- What you should do
Copy the lines below exactly. Start at the first and finish with the line containing "A recurring trend".

[Dataset entries]
§ §
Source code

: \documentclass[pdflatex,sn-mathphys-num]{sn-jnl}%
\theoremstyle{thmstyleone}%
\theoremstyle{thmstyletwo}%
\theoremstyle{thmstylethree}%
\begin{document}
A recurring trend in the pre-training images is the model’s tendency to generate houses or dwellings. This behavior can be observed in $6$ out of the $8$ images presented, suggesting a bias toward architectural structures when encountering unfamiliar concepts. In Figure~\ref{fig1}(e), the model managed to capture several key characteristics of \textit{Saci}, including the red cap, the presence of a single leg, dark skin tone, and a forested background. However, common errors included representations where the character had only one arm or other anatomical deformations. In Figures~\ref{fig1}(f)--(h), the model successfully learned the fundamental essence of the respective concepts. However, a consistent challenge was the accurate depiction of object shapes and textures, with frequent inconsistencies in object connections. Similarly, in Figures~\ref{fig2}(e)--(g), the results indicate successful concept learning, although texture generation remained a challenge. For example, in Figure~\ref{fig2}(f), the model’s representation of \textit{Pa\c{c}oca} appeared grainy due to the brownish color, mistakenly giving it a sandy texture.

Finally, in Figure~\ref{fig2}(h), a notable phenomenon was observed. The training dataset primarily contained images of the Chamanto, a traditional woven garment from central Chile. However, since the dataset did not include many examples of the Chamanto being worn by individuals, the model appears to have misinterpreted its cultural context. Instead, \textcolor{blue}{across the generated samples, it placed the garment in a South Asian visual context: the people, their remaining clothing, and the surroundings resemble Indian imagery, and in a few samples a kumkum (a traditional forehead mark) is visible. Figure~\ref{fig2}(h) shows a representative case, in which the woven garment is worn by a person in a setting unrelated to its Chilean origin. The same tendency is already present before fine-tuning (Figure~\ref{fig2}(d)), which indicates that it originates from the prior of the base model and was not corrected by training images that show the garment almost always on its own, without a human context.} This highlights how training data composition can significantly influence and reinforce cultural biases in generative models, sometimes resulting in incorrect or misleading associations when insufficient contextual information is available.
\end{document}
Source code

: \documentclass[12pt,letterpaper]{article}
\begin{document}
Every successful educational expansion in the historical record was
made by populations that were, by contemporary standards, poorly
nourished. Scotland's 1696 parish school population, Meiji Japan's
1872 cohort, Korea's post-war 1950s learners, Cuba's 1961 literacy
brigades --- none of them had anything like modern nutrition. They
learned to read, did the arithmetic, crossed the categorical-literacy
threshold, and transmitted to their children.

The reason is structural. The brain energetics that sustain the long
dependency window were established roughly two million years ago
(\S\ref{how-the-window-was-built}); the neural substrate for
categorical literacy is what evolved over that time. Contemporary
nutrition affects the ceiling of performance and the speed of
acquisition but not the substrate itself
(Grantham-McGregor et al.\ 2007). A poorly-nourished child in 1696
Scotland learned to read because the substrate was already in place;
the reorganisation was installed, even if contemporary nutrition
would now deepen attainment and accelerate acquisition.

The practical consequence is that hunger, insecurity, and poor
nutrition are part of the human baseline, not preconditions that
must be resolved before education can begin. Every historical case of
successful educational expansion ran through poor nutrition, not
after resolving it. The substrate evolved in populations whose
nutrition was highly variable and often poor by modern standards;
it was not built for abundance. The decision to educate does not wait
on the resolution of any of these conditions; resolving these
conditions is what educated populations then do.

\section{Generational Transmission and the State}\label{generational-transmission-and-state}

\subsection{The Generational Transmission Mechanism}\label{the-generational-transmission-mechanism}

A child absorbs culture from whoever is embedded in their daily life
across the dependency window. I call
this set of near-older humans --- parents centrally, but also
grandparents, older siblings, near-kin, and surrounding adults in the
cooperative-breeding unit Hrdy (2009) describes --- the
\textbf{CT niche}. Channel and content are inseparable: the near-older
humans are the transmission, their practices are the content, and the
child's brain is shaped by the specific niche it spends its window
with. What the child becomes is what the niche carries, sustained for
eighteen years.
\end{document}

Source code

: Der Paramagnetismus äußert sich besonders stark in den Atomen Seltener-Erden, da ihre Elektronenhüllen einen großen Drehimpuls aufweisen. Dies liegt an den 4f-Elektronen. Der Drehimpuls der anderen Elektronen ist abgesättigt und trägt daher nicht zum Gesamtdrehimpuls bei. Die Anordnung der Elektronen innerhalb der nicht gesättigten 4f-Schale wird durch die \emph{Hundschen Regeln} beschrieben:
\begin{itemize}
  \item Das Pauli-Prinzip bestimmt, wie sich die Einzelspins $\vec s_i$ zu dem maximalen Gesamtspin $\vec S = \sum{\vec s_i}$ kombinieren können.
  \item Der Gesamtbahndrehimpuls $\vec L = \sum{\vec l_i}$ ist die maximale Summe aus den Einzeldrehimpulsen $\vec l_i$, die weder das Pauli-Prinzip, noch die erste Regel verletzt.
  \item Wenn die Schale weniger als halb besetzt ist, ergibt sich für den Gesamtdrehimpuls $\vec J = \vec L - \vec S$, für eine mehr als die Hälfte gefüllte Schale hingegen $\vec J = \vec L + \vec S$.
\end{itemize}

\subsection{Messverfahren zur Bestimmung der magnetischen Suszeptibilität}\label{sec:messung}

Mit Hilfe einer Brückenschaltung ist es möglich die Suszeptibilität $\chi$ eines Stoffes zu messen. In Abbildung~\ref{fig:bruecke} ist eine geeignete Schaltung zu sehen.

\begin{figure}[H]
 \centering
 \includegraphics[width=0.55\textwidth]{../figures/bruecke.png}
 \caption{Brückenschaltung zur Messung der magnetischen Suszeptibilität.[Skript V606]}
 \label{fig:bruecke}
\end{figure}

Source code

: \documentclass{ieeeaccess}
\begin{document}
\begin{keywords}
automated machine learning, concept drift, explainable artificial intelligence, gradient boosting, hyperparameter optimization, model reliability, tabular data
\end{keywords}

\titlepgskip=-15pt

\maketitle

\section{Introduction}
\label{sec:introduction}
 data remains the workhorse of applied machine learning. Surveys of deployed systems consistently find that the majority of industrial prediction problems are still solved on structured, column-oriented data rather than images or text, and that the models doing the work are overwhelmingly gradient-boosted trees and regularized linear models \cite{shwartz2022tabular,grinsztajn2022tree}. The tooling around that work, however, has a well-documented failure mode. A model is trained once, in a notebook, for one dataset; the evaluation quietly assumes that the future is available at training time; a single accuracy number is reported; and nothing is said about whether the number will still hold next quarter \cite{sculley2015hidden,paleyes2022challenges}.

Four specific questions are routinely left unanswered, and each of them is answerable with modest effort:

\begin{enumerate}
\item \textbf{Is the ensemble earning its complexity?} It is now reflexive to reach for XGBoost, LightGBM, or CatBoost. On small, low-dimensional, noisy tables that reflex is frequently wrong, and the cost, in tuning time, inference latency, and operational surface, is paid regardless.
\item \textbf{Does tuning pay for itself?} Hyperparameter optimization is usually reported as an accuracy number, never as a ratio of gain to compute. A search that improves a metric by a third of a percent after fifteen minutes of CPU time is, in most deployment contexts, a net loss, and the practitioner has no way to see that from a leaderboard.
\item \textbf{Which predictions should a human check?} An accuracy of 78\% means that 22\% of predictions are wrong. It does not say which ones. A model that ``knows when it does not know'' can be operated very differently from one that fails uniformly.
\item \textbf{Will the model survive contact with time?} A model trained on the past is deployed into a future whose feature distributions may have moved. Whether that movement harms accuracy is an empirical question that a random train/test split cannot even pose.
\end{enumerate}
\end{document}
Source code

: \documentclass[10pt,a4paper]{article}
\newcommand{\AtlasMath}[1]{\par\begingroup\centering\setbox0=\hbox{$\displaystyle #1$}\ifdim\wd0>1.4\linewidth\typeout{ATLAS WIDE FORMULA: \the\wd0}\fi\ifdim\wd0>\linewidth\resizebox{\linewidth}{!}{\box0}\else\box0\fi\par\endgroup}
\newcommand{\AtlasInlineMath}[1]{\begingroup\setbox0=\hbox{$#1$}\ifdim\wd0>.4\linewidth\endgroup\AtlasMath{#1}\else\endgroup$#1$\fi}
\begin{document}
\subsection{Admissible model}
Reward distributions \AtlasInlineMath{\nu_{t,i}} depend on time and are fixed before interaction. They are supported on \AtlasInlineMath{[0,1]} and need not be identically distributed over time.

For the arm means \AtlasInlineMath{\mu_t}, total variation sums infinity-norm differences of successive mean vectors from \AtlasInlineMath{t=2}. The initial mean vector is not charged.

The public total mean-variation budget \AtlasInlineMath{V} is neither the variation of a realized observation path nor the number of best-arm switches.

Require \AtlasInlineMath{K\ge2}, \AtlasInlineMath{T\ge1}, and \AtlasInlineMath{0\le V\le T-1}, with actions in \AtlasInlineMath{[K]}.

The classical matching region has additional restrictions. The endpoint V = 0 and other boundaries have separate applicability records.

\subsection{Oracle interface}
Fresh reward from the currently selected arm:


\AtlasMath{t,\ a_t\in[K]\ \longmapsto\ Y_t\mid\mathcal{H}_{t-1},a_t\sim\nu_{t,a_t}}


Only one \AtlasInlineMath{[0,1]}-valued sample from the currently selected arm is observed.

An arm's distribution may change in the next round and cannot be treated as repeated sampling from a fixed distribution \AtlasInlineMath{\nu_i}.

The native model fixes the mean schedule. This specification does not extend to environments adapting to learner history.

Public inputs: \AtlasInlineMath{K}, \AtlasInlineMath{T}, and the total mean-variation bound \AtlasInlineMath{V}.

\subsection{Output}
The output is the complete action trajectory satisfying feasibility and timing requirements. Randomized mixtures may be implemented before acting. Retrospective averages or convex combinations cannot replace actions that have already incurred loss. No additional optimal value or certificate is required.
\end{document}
§ §
- Response box
Source code

: \documentclass[pdflatex,sn-mathphys-num]{sn-jnl}%
\theoremstyle{thmstyleone}%
\theoremstyle{thmstyletwo}%
\theoremstyle{thmstylethree}%
\begin{document}
A recurring trend in the pre-training images is the model’s tendency to generate houses or dwellings. This behavior can be observed in $6$ out of the $8$ images presented, suggesting a bias toward architectural structures when encountering unfamiliar concepts. In Figure~\ref{fig1}(e), the model managed to capture several key characteristics of \textit{Saci}, including the red cap, the presence of a single leg, dark skin tone, and a forested background. However, common errors included representations where the character had only one arm or other anatomical deformations. In Figures~\ref{fig1}(f)--(h), the model successfully learned the fundamental essence of the respective concepts. However, a consistent challenge was the accurate depiction of object shapes and textures, with frequent inconsistencies in object connections. Similarly, in Figures~\ref{fig2}(e)--(g), the results indicate successful concept learning, although texture generation remained a challenge. For example, in Figure~\ref{fig2}(f), the model’s representation of \textit{Pa\c{c}oca} appeared grainy due to the brownish color, mistakenly giving it a sandy texture.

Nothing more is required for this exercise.